DATA SUPPLIED below:

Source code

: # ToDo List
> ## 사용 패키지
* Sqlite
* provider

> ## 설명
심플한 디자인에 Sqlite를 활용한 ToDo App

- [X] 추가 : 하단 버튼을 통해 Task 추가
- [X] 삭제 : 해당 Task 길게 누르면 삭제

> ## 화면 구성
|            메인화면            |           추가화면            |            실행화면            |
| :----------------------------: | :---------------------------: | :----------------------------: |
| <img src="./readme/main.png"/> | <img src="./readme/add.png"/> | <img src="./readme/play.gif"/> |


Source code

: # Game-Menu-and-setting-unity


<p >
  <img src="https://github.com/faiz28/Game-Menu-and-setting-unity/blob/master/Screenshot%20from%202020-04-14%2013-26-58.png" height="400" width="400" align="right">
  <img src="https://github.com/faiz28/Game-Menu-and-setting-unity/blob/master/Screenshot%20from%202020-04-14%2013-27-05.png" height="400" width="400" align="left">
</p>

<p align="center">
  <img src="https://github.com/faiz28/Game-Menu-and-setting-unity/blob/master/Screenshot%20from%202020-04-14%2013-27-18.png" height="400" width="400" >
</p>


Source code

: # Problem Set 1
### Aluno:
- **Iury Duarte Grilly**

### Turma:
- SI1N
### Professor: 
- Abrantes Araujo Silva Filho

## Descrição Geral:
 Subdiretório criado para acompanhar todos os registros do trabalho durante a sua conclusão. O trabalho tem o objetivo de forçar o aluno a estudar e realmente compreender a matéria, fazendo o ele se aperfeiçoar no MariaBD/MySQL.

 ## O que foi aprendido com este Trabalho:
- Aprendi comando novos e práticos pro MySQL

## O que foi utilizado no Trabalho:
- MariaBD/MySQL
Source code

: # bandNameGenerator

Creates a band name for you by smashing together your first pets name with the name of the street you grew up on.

End of DATA SUPPLIED.

[BRIEF]:
Retype the material word for word, including every line.

[SOLVED EXERCISE]:
Source code

: # ToDo List
> ## 사용 패키지
* Sqlite
* provider

> ## 설명
심플한 디자인에 Sqlite를 활용한 ToDo App

- [X] 추가 : 하단 버튼을 통해 Task 추가
- [X] 삭제 : 해당 Task 길게 누르면 삭제

> ## 화면 구성
|            메인화면            |           추가화면            |            실행화면            |
| :----------------------------: | :---------------------------: | :----------------------------: |
| <img src="./readme/main.png"/> | <img src="./readme/add.png"/> | <img src="./readme/play.gif"/> |


Source code

: # Game-Menu-and-setting-unity


<p >
  <img src="https://github.com/faiz28/Game-Menu-and-setting-unity/blob/master/Screenshot%20from%202020-04-14%2013-26-58.png" height="400" width="400" align="right">
  <img src="https://github.com/faiz28/Game-Menu-and-setting-unity/blob/master/Screenshot%20from%202020-04-14%2013-27-05.png" height="400" width="400" align="left">
</p>

<p align="center">
  <img src="https://github.com/faiz28/Game-Menu-and-setting-unity/blob/master/Screenshot%20from%202020-04-14%2013-27-18.png" height="400" width="400" >
</p>


Source code

: # Problem Set 1
### Aluno:
- **Iury Duarte Grilly**

### Turma:
- SI1N
### Professor: 
- Abrantes Araujo Silva Filho

## Descrição Geral:
 Subdiretório criado para acompanhar todos os registros do trabalho durante a sua conclusão. O trabalho tem o objetivo de forçar o aluno a estudar e realmente compreender a matéria, fazendo o ele se aperfeiçoar no MariaBD/MySQL.

 ## O que foi aprendido com este Trabalho:
- Aprendi comando novos e práticos pro MySQL

## O que foi utilizado no Trabalho:
- MariaBD/MySQL
Source code

: # bandNameGenerator

Creates a band name for you by smashing together your first pets name with the name of the street you grew up on.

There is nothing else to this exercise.